Gustavus Choir Program Destroyed by Civil War Between LeGACy and G-Sharp

SAINT PETER, MN — A civil war between two rival a cappella factions of the Gustavus Choir threatens to completely destroy the program itself. The long established, patriarchal G-Sharp group has been challenged by a rebel band of singers known as LeGACy. Despite the intentions of either side of the conflict, fear and despair have washed over the choir and has at least temporarily rendered it voiceless and defunct.

“I cannot begin to understand why the LeGACy thought it was a good idea to try and take power away from us? We’re just a bunch of dudes who like to sing and things were working out pretty well for the whole choir. Why would they do this to us?” wondered a visibly upset senior Ewan McBarrow, a de facto leader of G-Sharp.

In response, LeGACy representative junior Hannah Roads tore into G-Sharp’s quirky reputation. “Look, if we’re gonna sing without any instrumentals, we’re gonna take this shit seriously. For too long has Gustavus’ a cappella spirit been choked by tacky ties and sweaters. A new breath of change has come.”
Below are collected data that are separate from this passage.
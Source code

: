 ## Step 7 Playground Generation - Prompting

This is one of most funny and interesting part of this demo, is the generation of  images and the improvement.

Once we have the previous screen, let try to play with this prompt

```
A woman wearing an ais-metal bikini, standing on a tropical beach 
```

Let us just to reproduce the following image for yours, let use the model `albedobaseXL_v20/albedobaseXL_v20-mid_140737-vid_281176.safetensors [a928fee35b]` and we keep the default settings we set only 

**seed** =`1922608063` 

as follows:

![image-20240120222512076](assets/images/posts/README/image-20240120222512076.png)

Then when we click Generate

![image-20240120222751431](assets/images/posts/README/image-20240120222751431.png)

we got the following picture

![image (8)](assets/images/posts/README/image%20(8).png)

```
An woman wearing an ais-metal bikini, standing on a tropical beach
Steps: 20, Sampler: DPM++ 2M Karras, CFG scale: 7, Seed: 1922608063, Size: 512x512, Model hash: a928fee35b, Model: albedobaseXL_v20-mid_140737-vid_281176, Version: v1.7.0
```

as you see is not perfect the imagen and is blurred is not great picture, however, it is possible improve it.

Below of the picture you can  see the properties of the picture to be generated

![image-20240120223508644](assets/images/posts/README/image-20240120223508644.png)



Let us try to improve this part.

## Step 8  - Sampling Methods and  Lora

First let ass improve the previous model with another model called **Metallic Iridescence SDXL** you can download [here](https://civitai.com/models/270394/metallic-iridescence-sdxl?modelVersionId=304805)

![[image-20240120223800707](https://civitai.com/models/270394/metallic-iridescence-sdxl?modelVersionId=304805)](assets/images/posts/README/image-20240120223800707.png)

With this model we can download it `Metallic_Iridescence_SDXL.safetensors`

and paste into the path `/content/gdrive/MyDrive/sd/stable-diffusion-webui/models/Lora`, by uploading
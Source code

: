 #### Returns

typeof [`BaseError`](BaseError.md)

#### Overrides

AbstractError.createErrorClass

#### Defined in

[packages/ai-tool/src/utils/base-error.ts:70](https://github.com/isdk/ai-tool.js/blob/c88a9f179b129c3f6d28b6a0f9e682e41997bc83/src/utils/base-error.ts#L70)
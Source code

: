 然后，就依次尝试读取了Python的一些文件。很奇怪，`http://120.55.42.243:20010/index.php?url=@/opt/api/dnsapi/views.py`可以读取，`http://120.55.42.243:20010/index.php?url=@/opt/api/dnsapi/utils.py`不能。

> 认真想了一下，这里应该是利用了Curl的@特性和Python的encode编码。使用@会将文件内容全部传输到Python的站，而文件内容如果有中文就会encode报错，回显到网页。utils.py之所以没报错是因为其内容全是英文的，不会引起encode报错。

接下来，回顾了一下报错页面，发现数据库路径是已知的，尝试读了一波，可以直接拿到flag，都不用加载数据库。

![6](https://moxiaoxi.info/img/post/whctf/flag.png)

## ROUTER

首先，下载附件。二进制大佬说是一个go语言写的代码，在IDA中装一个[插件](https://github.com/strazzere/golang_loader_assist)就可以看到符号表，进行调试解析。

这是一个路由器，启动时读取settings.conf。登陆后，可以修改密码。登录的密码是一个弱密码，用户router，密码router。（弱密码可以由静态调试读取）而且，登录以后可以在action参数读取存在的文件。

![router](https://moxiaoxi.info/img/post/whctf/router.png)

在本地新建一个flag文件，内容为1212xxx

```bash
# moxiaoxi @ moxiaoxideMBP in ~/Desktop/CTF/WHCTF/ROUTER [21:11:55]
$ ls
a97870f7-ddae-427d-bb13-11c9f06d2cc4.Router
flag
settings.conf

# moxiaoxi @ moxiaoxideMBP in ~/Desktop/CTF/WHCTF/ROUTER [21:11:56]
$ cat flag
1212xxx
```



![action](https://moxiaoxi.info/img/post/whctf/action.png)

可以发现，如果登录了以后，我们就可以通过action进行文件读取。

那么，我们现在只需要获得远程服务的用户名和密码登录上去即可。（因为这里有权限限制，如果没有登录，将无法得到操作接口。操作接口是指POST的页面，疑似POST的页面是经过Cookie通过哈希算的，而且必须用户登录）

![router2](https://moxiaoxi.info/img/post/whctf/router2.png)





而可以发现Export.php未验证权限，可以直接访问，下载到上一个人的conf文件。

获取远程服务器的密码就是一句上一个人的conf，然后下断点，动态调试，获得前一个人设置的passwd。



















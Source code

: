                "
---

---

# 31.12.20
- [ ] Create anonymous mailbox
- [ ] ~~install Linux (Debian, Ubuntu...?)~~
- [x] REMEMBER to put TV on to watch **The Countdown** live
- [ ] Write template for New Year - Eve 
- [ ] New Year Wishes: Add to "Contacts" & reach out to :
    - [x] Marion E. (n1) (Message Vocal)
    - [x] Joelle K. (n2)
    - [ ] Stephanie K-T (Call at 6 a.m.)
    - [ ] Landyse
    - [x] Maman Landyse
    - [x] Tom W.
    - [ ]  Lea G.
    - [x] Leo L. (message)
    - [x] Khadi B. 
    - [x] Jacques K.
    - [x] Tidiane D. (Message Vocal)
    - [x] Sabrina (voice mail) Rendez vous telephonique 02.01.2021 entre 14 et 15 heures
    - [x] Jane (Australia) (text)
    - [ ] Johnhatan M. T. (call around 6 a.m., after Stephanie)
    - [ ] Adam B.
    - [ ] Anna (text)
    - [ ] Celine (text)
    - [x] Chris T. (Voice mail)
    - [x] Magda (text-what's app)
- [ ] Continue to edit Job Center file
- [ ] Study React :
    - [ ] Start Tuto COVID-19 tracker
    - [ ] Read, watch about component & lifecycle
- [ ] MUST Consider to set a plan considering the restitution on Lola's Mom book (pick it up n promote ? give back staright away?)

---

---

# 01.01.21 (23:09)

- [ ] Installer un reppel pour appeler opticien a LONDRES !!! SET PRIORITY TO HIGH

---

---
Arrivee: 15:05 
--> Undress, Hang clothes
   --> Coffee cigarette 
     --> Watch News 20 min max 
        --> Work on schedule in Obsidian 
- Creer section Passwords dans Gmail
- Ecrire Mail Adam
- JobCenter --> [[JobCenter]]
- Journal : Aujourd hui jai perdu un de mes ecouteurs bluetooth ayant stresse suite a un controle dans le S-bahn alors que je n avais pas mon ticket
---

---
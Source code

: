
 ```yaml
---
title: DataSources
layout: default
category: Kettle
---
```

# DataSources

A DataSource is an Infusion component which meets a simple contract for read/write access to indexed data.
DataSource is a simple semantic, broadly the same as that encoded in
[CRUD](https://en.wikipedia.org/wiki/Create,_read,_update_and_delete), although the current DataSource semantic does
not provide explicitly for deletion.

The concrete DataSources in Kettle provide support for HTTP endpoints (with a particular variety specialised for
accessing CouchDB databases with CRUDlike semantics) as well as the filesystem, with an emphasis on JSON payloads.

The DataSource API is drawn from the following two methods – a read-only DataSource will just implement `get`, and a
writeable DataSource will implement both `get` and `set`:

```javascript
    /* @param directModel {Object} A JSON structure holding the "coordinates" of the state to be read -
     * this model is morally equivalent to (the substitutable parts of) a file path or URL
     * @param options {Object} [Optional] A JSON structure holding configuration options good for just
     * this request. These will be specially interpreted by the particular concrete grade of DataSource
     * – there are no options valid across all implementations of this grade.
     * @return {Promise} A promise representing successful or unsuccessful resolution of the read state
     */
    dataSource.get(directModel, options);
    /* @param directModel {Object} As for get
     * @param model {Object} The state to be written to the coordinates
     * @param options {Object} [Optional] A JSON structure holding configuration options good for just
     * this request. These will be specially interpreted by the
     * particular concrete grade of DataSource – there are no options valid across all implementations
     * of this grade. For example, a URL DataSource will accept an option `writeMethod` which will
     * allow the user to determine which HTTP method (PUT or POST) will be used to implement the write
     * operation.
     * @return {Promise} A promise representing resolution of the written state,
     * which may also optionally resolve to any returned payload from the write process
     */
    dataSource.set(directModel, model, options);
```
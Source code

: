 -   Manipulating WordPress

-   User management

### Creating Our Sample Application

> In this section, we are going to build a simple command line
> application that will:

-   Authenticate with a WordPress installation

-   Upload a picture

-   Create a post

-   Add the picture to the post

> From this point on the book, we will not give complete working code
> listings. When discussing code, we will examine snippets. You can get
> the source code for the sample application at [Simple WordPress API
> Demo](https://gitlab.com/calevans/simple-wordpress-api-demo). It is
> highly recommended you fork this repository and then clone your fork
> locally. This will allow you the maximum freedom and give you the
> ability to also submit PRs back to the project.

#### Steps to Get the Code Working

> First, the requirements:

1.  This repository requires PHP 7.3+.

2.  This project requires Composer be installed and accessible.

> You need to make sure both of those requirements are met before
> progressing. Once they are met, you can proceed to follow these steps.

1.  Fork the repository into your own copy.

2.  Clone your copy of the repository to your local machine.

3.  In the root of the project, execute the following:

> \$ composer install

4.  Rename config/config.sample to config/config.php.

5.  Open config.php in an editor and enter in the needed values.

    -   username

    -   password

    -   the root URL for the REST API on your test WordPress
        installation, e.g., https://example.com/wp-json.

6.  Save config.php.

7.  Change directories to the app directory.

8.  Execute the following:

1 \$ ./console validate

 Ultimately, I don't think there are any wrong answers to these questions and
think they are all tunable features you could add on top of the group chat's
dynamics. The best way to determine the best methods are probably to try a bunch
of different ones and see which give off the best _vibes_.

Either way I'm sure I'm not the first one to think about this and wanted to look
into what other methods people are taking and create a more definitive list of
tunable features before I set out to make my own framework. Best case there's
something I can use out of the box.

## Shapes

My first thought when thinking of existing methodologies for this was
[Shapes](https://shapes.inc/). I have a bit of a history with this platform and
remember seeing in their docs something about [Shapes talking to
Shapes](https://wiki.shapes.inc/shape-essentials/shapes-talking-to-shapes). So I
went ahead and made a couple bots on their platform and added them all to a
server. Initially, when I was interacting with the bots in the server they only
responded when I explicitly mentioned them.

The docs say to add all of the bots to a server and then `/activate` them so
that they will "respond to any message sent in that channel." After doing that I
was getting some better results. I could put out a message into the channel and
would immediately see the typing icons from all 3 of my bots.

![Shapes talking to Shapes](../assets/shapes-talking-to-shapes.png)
Despite the horrors of this civil war, it is objectively true that both sides of the conflict are immensely talented. This is a fact that is not lost on the general public, most of whom love whatever either group performs. “I just love a cappella,” said senior Mandy Portman. “Those G-Sharp boys are so cute and funny and LeGACy makes the Pitch Perfect movies look a middle school choir concert. Both are so good.”

It is suggested that the only thing these two parties have in common is a distinct hatred for St. Olaf’s musical programs. “The Oles can go to hell,” said McBarrow. “Saint Olaf is the ultimate evil, but first we must conquer our own choir,” said Roads.

Yet, neither group is satisfied with any outside appreciation, or overly concerned with another school’s program. It appears as if both factions are set on claiming complete control of the choir’s a cappella crown, no matter the price.

At the time of this article’s posting, over ten thousand casualties have been caused by the war. Roughly a quarter of these casualties were due to individuals having no idea how to pronounce LeGACy’s name.

With the future of the choir looking bleak, one can take solace in knowing that whichever side triumphs in this bloody, carnal and choral war, the choir will be in exceedingly talented hands.